## Exercise requirements
Reproduce all of the data, making sure that no line differs from the original.

====== Extracted material ======

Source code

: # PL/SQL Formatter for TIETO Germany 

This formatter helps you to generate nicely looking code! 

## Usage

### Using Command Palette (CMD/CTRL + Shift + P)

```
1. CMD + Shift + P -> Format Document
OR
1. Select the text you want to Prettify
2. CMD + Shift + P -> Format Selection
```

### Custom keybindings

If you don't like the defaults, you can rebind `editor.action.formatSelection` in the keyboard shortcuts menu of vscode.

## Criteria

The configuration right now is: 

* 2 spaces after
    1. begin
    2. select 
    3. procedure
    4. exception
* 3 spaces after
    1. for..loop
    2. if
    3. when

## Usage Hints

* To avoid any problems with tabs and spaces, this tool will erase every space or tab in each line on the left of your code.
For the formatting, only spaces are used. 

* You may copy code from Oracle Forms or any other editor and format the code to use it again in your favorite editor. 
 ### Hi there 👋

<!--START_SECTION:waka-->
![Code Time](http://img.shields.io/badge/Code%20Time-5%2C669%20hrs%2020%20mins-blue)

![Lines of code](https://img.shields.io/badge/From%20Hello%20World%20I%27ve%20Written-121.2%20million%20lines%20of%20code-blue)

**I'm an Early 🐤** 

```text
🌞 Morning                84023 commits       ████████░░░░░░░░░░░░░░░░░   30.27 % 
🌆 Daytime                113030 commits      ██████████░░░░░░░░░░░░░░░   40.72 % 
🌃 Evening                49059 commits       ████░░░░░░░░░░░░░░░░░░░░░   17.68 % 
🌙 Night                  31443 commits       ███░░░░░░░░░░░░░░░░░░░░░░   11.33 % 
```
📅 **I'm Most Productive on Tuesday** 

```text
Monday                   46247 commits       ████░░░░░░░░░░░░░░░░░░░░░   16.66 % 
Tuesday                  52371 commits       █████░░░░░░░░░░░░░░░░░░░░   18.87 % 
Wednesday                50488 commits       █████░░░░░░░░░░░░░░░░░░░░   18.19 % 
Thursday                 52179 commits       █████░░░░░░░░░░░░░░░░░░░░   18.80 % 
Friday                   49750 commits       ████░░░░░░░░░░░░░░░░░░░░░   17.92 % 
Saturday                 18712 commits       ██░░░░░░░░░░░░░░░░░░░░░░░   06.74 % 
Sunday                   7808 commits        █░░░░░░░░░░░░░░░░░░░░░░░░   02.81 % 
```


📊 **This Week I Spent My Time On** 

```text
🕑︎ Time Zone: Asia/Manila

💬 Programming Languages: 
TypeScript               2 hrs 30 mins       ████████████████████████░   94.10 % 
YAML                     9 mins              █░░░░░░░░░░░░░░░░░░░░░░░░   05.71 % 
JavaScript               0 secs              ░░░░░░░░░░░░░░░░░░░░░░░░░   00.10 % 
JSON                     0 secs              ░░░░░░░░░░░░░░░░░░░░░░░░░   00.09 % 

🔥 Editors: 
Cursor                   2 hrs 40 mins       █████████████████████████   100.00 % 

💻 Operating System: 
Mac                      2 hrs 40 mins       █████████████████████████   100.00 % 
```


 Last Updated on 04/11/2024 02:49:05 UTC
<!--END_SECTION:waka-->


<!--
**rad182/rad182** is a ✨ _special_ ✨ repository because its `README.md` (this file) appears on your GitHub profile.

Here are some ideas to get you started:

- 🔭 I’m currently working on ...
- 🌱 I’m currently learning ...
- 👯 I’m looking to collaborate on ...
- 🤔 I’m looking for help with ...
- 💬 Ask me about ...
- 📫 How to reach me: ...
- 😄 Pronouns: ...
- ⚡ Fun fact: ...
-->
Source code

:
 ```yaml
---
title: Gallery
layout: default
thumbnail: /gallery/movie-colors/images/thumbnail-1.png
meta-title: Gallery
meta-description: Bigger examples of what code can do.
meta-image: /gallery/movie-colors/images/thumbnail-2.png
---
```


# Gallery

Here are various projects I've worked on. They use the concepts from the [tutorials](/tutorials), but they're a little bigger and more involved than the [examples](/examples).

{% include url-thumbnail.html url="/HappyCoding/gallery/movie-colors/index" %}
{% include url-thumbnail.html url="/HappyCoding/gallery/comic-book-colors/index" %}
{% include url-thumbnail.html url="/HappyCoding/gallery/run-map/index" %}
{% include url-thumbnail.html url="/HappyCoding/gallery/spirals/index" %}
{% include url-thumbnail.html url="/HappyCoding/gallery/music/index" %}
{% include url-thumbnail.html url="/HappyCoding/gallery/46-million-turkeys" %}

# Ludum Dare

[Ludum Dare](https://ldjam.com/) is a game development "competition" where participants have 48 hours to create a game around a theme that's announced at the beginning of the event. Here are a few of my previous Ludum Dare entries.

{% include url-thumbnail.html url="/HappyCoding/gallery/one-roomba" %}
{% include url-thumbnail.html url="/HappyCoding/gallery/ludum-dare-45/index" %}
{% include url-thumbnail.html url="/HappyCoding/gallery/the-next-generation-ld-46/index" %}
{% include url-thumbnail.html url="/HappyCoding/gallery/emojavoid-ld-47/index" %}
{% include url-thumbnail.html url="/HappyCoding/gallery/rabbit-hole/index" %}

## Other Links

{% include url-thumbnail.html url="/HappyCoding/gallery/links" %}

======

## Solved problem
Source code

: # PL/SQL Formatter for TIETO Germany 

This formatter helps you to generate nicely looking code! 

## Usage

### Using Command Palette (CMD/CTRL + Shift + P)

```
1. CMD + Shift + P -> Format Document
OR
1. Select the text you want to Prettify
2. CMD + Shift + P -> Format Selection
```

### Custom keybindings

If you don't like the defaults, you can rebind `editor.action.formatSelection` in the keyboard shortcuts menu of vscode.

## Criteria

The configuration right now is: 

* 2 spaces after
    1. begin
    2. select 
    3. procedure
    4. exception
* 3 spaces after
    1. for..loop
    2. if
    3. when

## Usage Hints

* To avoid any problems with tabs and spaces, this tool will erase every space or tab in each line on the left of your code.
For the formatting, only spaces are used. 

* You may copy code from Oracle Forms or any other editor and format the code to use it again in your favorite editor. 
 ### Hi there 👋

<!--START_SECTION:waka-->
![Code Time](http://img.shields.io/badge/Code%20Time-5%2C669%20hrs%2020%20mins-blue)

![Lines of code](https://img.shields.io/badge/From%20Hello%20World%20I%27ve%20Written-121.2%20million%20lines%20of%20code-blue)

**I'm an Early 🐤** 

```text
🌞 Morning                84023 commits       ████████░░░░░░░░░░░░░░░░░   30.27 % 
🌆 Daytime                113030 commits      ██████████░░░░░░░░░░░░░░░   40.72 % 
🌃 Evening                49059 commits       ████░░░░░░░░░░░░░░░░░░░░░   17.68 % 
🌙 Night                  31443 commits       ███░░░░░░░░░░░░░░░░░░░░░░   11.33 % 
```
📅 **I'm Most Productive on Tuesday** 

```text
Monday                   46247 commits       ████░░░░░░░░░░░░░░░░░░░░░   16.66 % 
Tuesday                  52371 commits       █████░░░░░░░░░░░░░░░░░░░░   18.87 % 
Wednesday                50488 commits       █████░░░░░░░░░░░░░░░░░░░░   18.19 % 
Thursday                 52179 commits       █████░░░░░░░░░░░░░░░░░░░░   18.80 % 
Friday                   49750 commits       ████░░░░░░░░░░░░░░░░░░░░░   17.92 % 
Saturday                 18712 commits       ██░░░░░░░░░░░░░░░░░░░░░░░   06.74 % 
Sunday                   7808 commits        █░░░░░░░░░░░░░░░░░░░░░░░░   02.81 % 
```


📊 **This Week I Spent My Time On** 

```text
🕑︎ Time Zone: Asia/Manila

💬 Programming Languages: 
TypeScript               2 hrs 30 mins       ████████████████████████░   94.10 % 
YAML                     9 mins              █░░░░░░░░░░░░░░░░░░░░░░░░   05.71 % 
JavaScript               0 secs              ░░░░░░░░░░░░░░░░░░░░░░░░░   00.10 % 
JSON                     0 secs              ░░░░░░░░░░░░░░░░░░░░░░░░░   00.09 % 

🔥 Editors: 
Cursor                   2 hrs 40 mins       █████████████████████████   100.00 % 

💻 Operating System: 
Mac                      2 hrs 40 mins       █████████████████████████   100.00 % 
```


 Last Updated on 04/11/2024 02:49:05 UTC
<!--END_SECTION:waka-->


<!--
**rad182/rad182** is a ✨ _special_ ✨ repository because its `README.md` (this file) appears on your GitHub profile.

Here are some ideas to get you started:

- 🔭 I’m currently working on ...
- 🌱 I’m currently learning ...
- 👯 I’m looking to collaborate on ...
- 🤔 I’m looking for help with ...
- 💬 Ask me about ...
- 📫 How to reach me: ...
- 😄 Pronouns: ...
- ⚡ Fun fact: ...
-->
Source code

:
 ```yaml
---
title: Gallery
layout: default
thumbnail: /gallery/movie-colors/images/thumbnail-1.png
meta-title: Gallery
meta-description: Bigger examples of what code can do.
meta-image: /gallery/movie-colors/images/thumbnail-2.png
---
```


# Gallery

Here are various projects I've worked on. They use the concepts from the [tutorials](/tutorials), but they're a little bigger and more involved than the [examples](/examples).

{% include url-thumbnail.html url="/HappyCoding/gallery/movie-colors/index" %}
{% include url-thumbnail.html url="/HappyCoding/gallery/comic-book-colors/index" %}
{% include url-thumbnail.html url="/HappyCoding/gallery/run-map/index" %}
{% include url-thumbnail.html url="/HappyCoding/gallery/spirals/index" %}
{% include url-thumbnail.html url="/HappyCoding/gallery/music/index" %}
{% include url-thumbnail.html url="/HappyCoding/gallery/46-million-turkeys" %}

# Ludum Dare

[Ludum Dare](https://ldjam.com/) is a game development "competition" where participants have 48 hours to create a game around a theme that's announced at the beginning of the event. Here are a few of my previous Ludum Dare entries.

{% include url-thumbnail.html url="/HappyCoding/gallery/one-roomba" %}
{% include url-thumbnail.html url="/HappyCoding/gallery/ludum-dare-45/index" %}
{% include url-thumbnail.html url="/HappyCoding/gallery/the-next-generation-ld-46/index" %}
{% include url-thumbnail.html url="/HappyCoding/gallery/emojavoid-ld-47/index" %}
{% include url-thumbnail.html url="/HappyCoding/gallery/rabbit-hole/index" %}

## Other Links

{% include url-thumbnail.html url="/HappyCoding/gallery/links" %}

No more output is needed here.